Train Simulator Controller: Master Controllers and Starwheels
I have long played Train Simulator, and have wanted something a bit more realistic to control the game. The first part of this log discussed my plans and motivations, and detailed the first steps along the journey: experimenting with connecting a speedometer and AWS acknowledgement plunger to the game. The core of controlling any train is making it go and stop, so naturally that was the next component to which I turned my attention. The RailDriver controller mentioned in the previous part of the project log has a few options: a combined throttle/brake handle, an independent brake, and a train brake. My goal is to build a set of controls primarily for passenger service, and I play more UK routes than any other region: most UK EMUs and DMUs have a combined throttle/brake, so that’s where I started. I also noticed the very polished-looking standalone throttle/brake controller from Alan Thompson Simulation, the external aspects of which may provide some inspiration in the future.
I anticipated that realistic movement of the controller would be the most challenging aspect, so that’s where I started.
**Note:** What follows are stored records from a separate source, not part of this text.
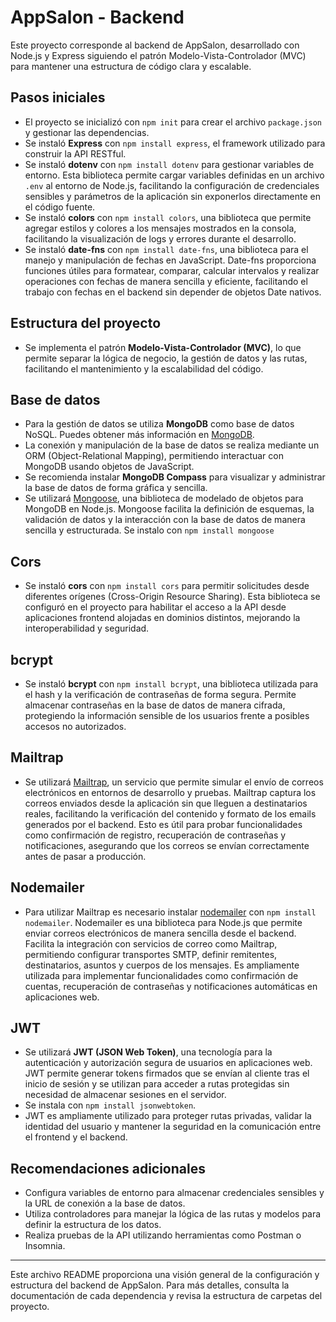 # AppSalon - Backend

Este proyecto corresponde al backend de AppSalon, desarrollado con Node.js y Express siguiendo el patrón Modelo-Vista-Controlador (MVC) para mantener una estructura de código clara y escalable.

## Pasos iniciales

- El proyecto se inicializó con `npm init` para crear el archivo `package.json` y gestionar las dependencias.
- Se instaló **Express** con `npm install express`, el framework utilizado para construir la API RESTful.
- Se instaló **dotenv** con `npm install dotenv` para gestionar variables de entorno. Esta biblioteca permite cargar variables definidas en un archivo `.env` al entorno de Node.js, facilitando la configuración de credenciales sensibles y parámetros de la aplicación sin exponerlos directamente en el código fuente.
- Se instaló **colors** con `npm install colors`, una biblioteca que permite agregar estilos y colores a los mensajes mostrados en la consola, facilitando la visualización de logs y errores durante el desarrollo.
- Se instaló **date-fns** con `npm install date-fns`, una biblioteca para el manejo y manipulación de fechas en JavaScript. Date-fns proporciona funciones útiles para formatear, comparar, calcular intervalos y realizar operaciones con fechas de manera sencilla y eficiente, facilitando el trabajo con fechas en el backend sin depender de objetos Date nativos.

## Estructura del proyecto

- Se implementa el patrón **Modelo-Vista-Controlador (MVC)**, lo que permite separar la lógica de negocio, la gestión de datos y las rutas, facilitando el mantenimiento y la escalabilidad del código.

## Base de datos

- Para la gestión de datos se utiliza **MongoDB** como base de datos NoSQL. Puedes obtener más información en [MongoDB](https://www.mongodb.com/).
- La conexión y manipulación de la base de datos se realiza mediante un ORM (Object-Relational Mapping), permitiendo interactuar con MongoDB usando objetos de JavaScript.
- Se recomienda instalar **MongoDB Compass** para visualizar y administrar la base de datos de forma gráfica y sencilla.
- Se utilizará [Mongoose](https://mongoosejs.com/), una biblioteca de modelado de objetos para MongoDB en Node.js. Mongoose facilita la definición de esquemas, la validación de datos y la interacción con la base de datos de manera sencilla y estructurada. Se instalo con `npm install mongoose`

## Cors

- Se instaló **cors** con `npm install cors` para permitir solicitudes desde diferentes orígenes (Cross-Origin Resource Sharing). Esta biblioteca se configuró en el proyecto para habilitar el acceso a la API desde aplicaciones frontend alojadas en dominios distintos, mejorando la interoperabilidad y seguridad.

## bcrypt

- Se instaló **bcrypt** con `npm install bcrypt`, una biblioteca utilizada para el hash y la verificación de contraseñas de forma segura. Permite almacenar contraseñas en la base de datos de manera cifrada, protegiendo la información sensible de los usuarios frente a posibles accesos no autorizados.

## Mailtrap

- Se utilizará [Mailtrap](https://mailtrap.io/), un servicio que permite simular el envío de correos electrónicos en entornos de desarrollo y pruebas. Mailtrap captura los correos enviados desde la aplicación sin que lleguen a destinatarios reales, facilitando la verificación del contenido y formato de los emails generados por el backend. Esto es útil para probar funcionalidades como confirmación de registro, recuperación de contraseñas y notificaciones, asegurando que los correos se envían correctamente antes de pasar a producción.

## Nodemailer

- Para utilizar Mailtrap es necesario instalar [nodemailer](https://nodemailer.com/) con `npm install nodemailer`. Nodemailer es una biblioteca para Node.js que permite enviar correos electrónicos de manera sencilla desde el backend. Facilita la integración con servicios de correo como Mailtrap, permitiendo configurar transportes SMTP, definir remitentes, destinatarios, asuntos y cuerpos de los mensajes. Es ampliamente utilizada para implementar funcionalidades como confirmación de cuentas, recuperación de contraseñas y notificaciones automáticas en aplicaciones web.

## JWT

- Se utilizará **JWT (JSON Web Token)**, una tecnología para la autenticación y autorización segura de usuarios en aplicaciones web. JWT permite generar tokens firmados que se envían al cliente tras el inicio de sesión y se utilizan para acceder a rutas protegidas sin necesidad de almacenar sesiones en el servidor.
- Se instala con `npm install jsonwebtoken`.
- JWT es ampliamente utilizado para proteger rutas privadas, validar la identidad del usuario y mantener la seguridad en la comunicación entre el frontend y el backend.

## Recomendaciones adicionales

- Configura variables de entorno para almacenar credenciales sensibles y la URL de conexión a la base de datos.
- Utiliza controladores para manejar la lógica de las rutas y modelos para definir la estructura de los datos.
- Realiza pruebas de la API utilizando herramientas como Postman o Insomnia.

---
Este archivo README proporciona una visión general de la configuración y estructura del backend de AppSalon. Para más detalles, consulta la documentación de cada dependencia y revisa la estructura de carpetas del proyecto.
Serendipitous discussions of the trolleys (trams, if you prefer) and trains that I run in real life reminded me of the concept of a starwheel, a gear-like device designed to make a rotating axle naturally stop at one of several preselected positions. By positioning a spring-loaded roller against the toothed surface of the starwheel, it naturally is stable wherever the roller can fall into a valley, and unstable if the roller rides on a peak. A useful article from an old trolley publication yielded a useful diagram of the starwheel in a trolley controller. This also provided the helpful detail of the reverser and the mechanical interlockings that prevent the reverser from being thrown unless the controller is off, and the controller from being moved away from the off position unless the reverser is in either the forward or reverse position. Both of these details will likely be adapted into my final controller design.
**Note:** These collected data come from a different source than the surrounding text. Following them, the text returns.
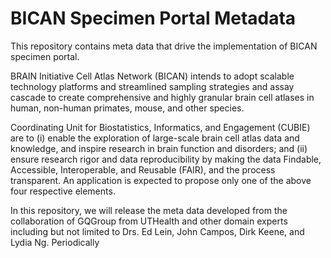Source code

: # BICAN Specimen Portal Metadata
This repository contains meta data that drive the implementation of BICAN specimen portal.

BRAIN Initiative Cell Atlas Network (BICAN) intends to adopt scalable technology platforms and streamlined sampling strategies and assay cascade to create comprehensive and highly granular brain cell atlases in human, non-human primates, mouse, and other species.

Coordinating Unit for Biostatistics, Informatics, and Engagement (CUBIE) are to (i) enable the exploration of large-scale brain cell atlas data and knowledge, and inspire research in brain function and disorders; and (ii) ensure research rigor and data reproducibility by making the data Findable, Accessible, Interoperable, and Reusable (FAIR), and the process transparent. An application is expected to propose only one of the above four respective elements.

In this repository, we will release the meta data developed from the collaboration of GQGroup from UTHealth and other domain experts including but not limited to Drs. Ed Lein, John Campos, Dirk Keene, and Lydia Ng. Periodically


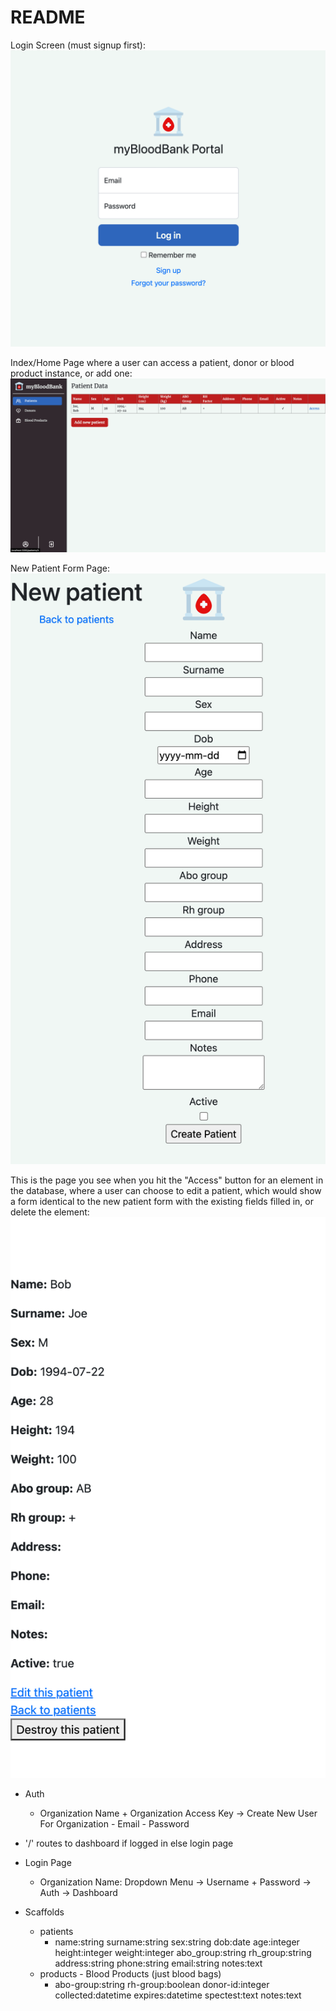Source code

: # README

Login Screen (must signup first):
![alt text](https://github.com/17woods/blood-bank/blob/main/screenshots/login.png?raw=true)

Index/Home Page where a user can access a patient, donor or blood product instance, or add one:
![alt text](https://github.com/17woods/blood-bank/blob/main/screenshots/index.png?raw=true)

New Patient Form Page:
![alt text](https://github.com/17woods/blood-bank/blob/main/screenshots/new.png?raw=true)

This is the page you see when you hit the "Access" button for an element in the database, where a user can choose to edit a patient, which would show a form identical to the new patient form with the existing fields filled in, or delete the element:
![alt text](https://github.com/17woods/blood-bank/blob/main/screenshots/showpatient.png?raw=true)



- Auth
    - Organization Name + Organization Access Key -> Create New User For Organization
                                                    - Email
                                                    - Password

- '/' routes to dashboard if logged in else login page

- Login Page
    - Organization Name: Dropdown Menu -> Username + Password
        -> Auth -> Dashboard


- Scaffolds
    - patients
        - name:string surname:string sex:string dob:date age:integer height:integer weight:integer abo_group:string rh_group:string address:string phone:string email:string notes:text
    - products - Blood Products (just blood bags)
        - abo-group:string rh-group:boolean donor-id:integer collected:datetime expires:datetime spectest:text notes:text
I recently rescued my DaVinci XYZ SLA 3D printer from five years of storage, and after a bit of calibration, I set it to work in early February 2023 printing off two test pieces: a first starwheel and an S-shaped arm for the roller, both designed in Autodesk Fusion. A challenge of adapting the starwheel concept to a modern combined controller is that while a trolley controller rotates through about 11 notches or positions in nearly 360 degrees, a modern controller advanced through a similar number of notches in about 90 degrees. The “teeth” of the starwheel must therefore be much narrower (necessitating a smaller roller), and/or the starwheel must be larger. My first starwheel prototype contained 10 notches in about 110 degrees. I also tried a mix of shallow and deep teeth for the brake and power notches respectively, on the theory that it should be easier to move between brake notches than power notches.
In mid-February, I printed a base on which to mount the roller arm and starwheel, as well as a second starwheel just a bit bigger than the first one. I used an old pen spring to tension the roller arm, and assembled the prototype. It successfully demonstrated the starwheel concept, although the tension and action were less than ideal. Although the roller balanced on pairs of the diminutive starwheel teeth rather than falling into the intervening valleys, this still produced a satisfying “thunk” and haptic sensation upon reaching each notch.
Early March saw the design and printing of starwheel number 3, in a fetching blue thanks to a recent extracurricular project to 3D print buttons for a sweater my partner had recently crocheted. This new version also included an attempt to design a pocket to hold a T-shaped handle I had selected from a somewhat dubious source to act as the controller handle, which turned out to be smaller and less substantial for this application than I had hoped (not to mention plastic, rather than entirely metal). I enlarged the starwheel radius again, adding voids to reduce the amount of material necessary to print it, substituted a spring from a set of springs of different lengths and tensions I procured from Amazon, and tried again.
This more complete prototype of starwheel and handle is a definite step forward. The method of screwing the pocket for the handle to the starwheel allows some lost motion, the current angle of the roller arm makes the resistance much higher in one direction than the other, the one-sided support is flimsy, and the “stops” on the starwheel restrict it to the brake notches, but the concept is clearly here. The first next step will included printing two bases with wider spacing to correct the wobble, the asymmetrical resistance, and the resistance arm pivot blocking the starwheel from reaching the throttle notches. Next, I’ll attempt to procure a metal axle and a better handle, possibly machining or commissioning a machined handle if no satisfactory option can be found online in my ongoing search. Finally, prototyping a shell or cage to contain the axle, starwheel, arm, and handle will allow improving the linkage between starwheel and handle, and provide a base on which to begin prototyping the reverser and its interlock with the controller.
In looking ahead, I’ve also ordered several (unsatisfactory) options for door control buttons, and have been searching for, sourcing, and considering reproducing an AWS “sunflower”, the “output” to the AWS acknowledge button’s “input”, the visual indicator of when a train has entered a block with a restricting indication. More to come soon.